→ The records
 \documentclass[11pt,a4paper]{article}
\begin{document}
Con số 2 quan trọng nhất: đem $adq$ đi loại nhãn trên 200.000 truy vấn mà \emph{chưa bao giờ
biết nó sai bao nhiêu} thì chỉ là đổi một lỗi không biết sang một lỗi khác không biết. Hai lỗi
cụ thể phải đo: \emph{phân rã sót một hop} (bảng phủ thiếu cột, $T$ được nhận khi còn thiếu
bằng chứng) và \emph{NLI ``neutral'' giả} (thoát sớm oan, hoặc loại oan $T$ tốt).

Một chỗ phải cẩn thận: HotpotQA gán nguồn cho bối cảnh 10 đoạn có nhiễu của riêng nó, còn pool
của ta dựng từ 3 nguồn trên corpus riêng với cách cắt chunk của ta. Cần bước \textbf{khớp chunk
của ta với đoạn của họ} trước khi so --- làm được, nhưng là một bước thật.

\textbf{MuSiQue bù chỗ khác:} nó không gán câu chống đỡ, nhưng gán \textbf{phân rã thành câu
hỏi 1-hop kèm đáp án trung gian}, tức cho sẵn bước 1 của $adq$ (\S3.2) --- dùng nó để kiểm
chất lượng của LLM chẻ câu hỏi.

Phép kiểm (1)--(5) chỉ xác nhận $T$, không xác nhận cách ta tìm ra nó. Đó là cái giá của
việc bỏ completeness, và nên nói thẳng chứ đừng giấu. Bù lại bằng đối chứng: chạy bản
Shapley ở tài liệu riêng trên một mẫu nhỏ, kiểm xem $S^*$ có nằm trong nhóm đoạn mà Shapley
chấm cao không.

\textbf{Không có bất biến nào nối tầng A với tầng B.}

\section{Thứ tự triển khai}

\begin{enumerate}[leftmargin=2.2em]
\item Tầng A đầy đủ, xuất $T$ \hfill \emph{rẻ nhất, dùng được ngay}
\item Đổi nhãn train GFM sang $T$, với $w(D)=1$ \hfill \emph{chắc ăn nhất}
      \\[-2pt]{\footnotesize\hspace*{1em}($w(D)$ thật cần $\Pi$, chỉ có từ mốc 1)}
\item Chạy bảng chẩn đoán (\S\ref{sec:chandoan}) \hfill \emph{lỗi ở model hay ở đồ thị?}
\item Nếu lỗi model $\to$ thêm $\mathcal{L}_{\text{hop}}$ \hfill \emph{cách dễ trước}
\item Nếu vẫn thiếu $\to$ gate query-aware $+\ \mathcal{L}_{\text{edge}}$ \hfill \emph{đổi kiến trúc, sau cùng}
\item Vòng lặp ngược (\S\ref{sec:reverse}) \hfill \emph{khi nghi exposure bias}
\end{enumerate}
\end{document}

→ What is expected
Work out how many lines of the entries include the word "mathcal", and respond with that number and nothing more.

→ Exercise output
2